## EXERCISE DIRECTIONS:
Please return, with no alterations, the lines below from the very first through the one that contains "### binutils".

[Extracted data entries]

....

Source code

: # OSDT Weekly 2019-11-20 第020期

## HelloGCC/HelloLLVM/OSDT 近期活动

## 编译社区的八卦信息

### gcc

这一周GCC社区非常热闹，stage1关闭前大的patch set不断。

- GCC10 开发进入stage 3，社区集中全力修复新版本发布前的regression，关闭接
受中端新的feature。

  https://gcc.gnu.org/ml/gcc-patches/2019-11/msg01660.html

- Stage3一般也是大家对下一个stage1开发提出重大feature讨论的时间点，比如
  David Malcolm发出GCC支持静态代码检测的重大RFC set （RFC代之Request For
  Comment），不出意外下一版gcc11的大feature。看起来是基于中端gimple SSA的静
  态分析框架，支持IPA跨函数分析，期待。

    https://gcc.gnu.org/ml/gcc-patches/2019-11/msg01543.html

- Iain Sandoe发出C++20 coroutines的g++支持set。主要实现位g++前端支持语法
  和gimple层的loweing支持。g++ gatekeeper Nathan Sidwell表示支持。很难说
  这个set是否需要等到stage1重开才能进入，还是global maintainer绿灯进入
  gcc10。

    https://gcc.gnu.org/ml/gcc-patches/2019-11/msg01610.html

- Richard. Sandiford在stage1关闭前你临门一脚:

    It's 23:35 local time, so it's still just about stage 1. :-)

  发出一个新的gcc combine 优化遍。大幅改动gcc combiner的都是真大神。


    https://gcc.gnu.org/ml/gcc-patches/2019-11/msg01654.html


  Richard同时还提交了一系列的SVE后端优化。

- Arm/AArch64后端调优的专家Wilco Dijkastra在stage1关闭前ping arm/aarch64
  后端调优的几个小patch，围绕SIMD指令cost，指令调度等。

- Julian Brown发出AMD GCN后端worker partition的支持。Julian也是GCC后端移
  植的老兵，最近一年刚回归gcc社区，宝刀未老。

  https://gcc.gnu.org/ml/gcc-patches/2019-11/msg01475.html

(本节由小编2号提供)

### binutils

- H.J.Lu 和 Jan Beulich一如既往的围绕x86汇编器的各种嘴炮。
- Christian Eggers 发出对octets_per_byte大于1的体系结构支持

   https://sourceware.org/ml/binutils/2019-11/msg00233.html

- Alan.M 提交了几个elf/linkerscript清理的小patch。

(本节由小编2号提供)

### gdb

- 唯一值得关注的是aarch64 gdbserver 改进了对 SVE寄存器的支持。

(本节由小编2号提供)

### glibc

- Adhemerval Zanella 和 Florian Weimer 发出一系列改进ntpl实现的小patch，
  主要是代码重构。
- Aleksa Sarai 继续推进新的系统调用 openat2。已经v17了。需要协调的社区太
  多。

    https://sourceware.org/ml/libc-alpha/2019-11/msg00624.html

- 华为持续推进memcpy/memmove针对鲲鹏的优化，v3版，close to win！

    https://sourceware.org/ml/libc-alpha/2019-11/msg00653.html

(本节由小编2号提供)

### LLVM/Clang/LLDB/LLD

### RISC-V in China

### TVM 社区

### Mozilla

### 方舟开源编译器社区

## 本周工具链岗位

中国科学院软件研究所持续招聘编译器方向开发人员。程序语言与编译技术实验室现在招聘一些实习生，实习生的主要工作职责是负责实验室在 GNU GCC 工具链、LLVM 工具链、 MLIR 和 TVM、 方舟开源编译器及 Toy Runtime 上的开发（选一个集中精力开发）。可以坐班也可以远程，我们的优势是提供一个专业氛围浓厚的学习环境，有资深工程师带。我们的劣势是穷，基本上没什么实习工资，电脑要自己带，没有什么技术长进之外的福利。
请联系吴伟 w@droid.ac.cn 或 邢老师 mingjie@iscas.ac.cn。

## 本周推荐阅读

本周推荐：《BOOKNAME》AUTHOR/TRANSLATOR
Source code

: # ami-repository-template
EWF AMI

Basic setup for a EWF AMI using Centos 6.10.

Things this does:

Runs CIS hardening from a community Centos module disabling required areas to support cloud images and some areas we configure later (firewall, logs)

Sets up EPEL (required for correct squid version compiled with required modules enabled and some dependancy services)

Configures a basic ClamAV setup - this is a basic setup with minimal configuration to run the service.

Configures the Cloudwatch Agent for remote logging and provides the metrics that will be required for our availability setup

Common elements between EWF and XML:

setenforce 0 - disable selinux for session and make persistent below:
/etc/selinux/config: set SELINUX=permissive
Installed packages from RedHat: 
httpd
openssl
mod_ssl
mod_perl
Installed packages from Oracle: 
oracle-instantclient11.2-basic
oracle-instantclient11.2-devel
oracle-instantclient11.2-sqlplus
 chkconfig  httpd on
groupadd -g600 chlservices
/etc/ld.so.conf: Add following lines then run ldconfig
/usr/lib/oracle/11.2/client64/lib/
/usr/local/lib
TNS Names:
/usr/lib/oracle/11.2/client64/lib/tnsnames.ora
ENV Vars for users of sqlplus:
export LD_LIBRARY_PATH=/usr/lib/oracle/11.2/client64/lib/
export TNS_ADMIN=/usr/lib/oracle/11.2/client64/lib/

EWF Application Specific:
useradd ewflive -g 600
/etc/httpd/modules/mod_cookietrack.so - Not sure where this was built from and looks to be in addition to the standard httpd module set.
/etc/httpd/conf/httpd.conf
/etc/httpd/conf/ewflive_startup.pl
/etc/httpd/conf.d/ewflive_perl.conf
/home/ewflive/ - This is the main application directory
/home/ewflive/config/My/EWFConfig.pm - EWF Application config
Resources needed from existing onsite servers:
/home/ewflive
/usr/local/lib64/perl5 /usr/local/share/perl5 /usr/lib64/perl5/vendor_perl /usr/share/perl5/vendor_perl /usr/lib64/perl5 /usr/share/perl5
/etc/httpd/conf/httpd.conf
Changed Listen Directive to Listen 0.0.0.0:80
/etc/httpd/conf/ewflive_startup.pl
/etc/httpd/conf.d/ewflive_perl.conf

....

## EXPECTED ANSWER:
Source code

: # OSDT Weekly 2019-11-20 第020期

## HelloGCC/HelloLLVM/OSDT 近期活动

## 编译社区的八卦信息

### gcc

这一周GCC社区非常热闹，stage1关闭前大的patch set不断。

- GCC10 开发进入stage 3，社区集中全力修复新版本发布前的regression，关闭接
受中端新的feature。

  https://gcc.gnu.org/ml/gcc-patches/2019-11/msg01660.html

- Stage3一般也是大家对下一个stage1开发提出重大feature讨论的时间点，比如
  David Malcolm发出GCC支持静态代码检测的重大RFC set （RFC代之Request For
  Comment），不出意外下一版gcc11的大feature。看起来是基于中端gimple SSA的静
  态分析框架，支持IPA跨函数分析，期待。

    https://gcc.gnu.org/ml/gcc-patches/2019-11/msg01543.html

- Iain Sandoe发出C++20 coroutines的g++支持set。主要实现位g++前端支持语法
  和gimple层的loweing支持。g++ gatekeeper Nathan Sidwell表示支持。很难说
  这个set是否需要等到stage1重开才能进入，还是global maintainer绿灯进入
  gcc10。

    https://gcc.gnu.org/ml/gcc-patches/2019-11/msg01610.html

- Richard. Sandiford在stage1关闭前你临门一脚:

    It's 23:35 local time, so it's still just about stage 1. :-)

  发出一个新的gcc combine 优化遍。大幅改动gcc combiner的都是真大神。


    https://gcc.gnu.org/ml/gcc-patches/2019-11/msg01654.html


  Richard同时还提交了一系列的SVE后端优化。

- Arm/AArch64后端调优的专家Wilco Dijkastra在stage1关闭前ping arm/aarch64
  后端调优的几个小patch，围绕SIMD指令cost，指令调度等。

- Julian Brown发出AMD GCN后端worker partition的支持。Julian也是GCC后端移
  植的老兵，最近一年刚回归gcc社区，宝刀未老。

  https://gcc.gnu.org/ml/gcc-patches/2019-11/msg01475.html

(本节由小编2号提供)

### binutils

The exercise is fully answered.